No era un buen día para visitar tumbas. El cielo oscuro amenazaba lluvia y no le gustaba pasearse por los cementerios con el paraguas abierto o mucho peor, que se mojara su cámara de fotos por el que sentía un apego especial. Le costó un sueldo entero, pero lo pagó con gusto.
Daniel era un joven treintañero de carácter melancólico. Disfrutaba de su soledad, de las noches de tormenta. La oscuridad era su leal amiga. Y sus paseos turísticos eran los cementerios. Se conocía cada recoveco de todos los camposantos que había visitado. Tenía álbumes llenos de fotos. Las figuras que se veían pegadas a las lápidas le fascinaban. Sabían que representaban a los espíritus guardianes de los cementerios en forma de leones, ángeles, caballos, esfinges, o figuras encapuchadas. Estaban ahí para asegurar el descanso eterno de los que vivían eternamente bajo las lápidas. Las estatuas nunca miraban hacia arriba. Siempre miraban hacia abajo protegiendo a los fallecidos del camposanto. O mirando al frente para vigilar toda la necrópolis.
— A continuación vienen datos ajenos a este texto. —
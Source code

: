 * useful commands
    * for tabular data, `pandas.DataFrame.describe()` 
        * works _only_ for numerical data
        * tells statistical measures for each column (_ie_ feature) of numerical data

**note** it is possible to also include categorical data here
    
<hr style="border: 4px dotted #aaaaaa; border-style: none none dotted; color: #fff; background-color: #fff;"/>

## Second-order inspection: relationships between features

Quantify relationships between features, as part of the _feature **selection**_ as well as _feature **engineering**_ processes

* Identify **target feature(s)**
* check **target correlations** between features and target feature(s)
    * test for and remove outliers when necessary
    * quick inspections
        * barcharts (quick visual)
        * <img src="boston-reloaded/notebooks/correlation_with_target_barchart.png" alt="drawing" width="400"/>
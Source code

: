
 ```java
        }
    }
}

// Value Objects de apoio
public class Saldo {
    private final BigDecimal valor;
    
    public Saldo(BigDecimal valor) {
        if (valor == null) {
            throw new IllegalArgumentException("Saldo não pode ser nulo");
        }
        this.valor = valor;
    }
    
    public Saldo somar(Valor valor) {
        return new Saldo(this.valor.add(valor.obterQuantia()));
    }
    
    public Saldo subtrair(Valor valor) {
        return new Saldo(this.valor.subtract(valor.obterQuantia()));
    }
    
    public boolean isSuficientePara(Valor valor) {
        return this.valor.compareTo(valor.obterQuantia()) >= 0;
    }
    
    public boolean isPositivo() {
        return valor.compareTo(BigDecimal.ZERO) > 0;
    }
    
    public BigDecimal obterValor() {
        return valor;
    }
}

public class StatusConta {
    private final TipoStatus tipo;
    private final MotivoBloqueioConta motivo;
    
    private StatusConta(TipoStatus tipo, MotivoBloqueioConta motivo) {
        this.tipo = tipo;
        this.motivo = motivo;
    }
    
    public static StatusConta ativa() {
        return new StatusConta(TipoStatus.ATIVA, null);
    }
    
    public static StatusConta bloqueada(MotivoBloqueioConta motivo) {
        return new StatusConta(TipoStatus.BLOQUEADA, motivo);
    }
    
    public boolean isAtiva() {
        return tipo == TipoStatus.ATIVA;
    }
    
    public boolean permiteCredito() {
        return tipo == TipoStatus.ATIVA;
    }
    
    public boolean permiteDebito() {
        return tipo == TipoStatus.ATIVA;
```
A Daniel le molestaba e incomodaba escuchar a un ignorante, cuando exclamaba «Has visto qué figuras tan bonitas decoran este cementerio?» Le entraban ganas de volverse a esa persona y contestarle que se informara antes de hablar. Que no eran meras figuras de decoración. Y que no tocara con sus manazas a los espíritus guardianes.
Daniel estaba fijo de administrativo en una asesoría familiar en Santander y en sus ratos libres, se dedicaba a escribir una novela y visitar tumbas con su cámara. Había visitado todos los cementerios de Cantabria. Era un joven de estatura media, tez muy blanca, cabellos negros y ojos oscuros como el carbón. Sus labios carnosos y bien dibujados robaban el sueño. Pero él parecía que no se daba cuenta del interés que despertaba en el sexo femenino, pues siempre andaba sumergido en su mundo. En sus treinta años, nunca había experimentado el amor profundo hacia ninguna mujer. Solo rollos de una noche. Sus padres pensaban que dieron a luz un hijo muy peculiar. No era sano que le gustara tanto la soledad y caminar entre tumbas. Ya daban por perdido el hecho de ser abuelos y pensaban pesimistas que no tendrían nunca la suerte de tener un nieto. Los padres desearon haber tenido más hijos. Ellos pensaban siempre. Más hijos, más nietos!
Decidió al final arriesgarse ese Martes y visitar el cementerio con vistas al mar. Estaba disfrutando de su semana de vacaciones. Eso sí, en su mochila vieja llevaba bolsas y plásticos para resguardar bien la cámara si al final descargara lluvia. Antes de salir de su casa, metió en su mochila el paraguas pequeño de color negro. Debía salir ese día. Necesitaba hacer nuevas fotos y encontrar así más inspiración en la novela de terror que llevaba un tiempo escribiendo. Proyecto del que nadie sabía nada. Quería mantenerlo en secreto hasta que terminara su obra literaria.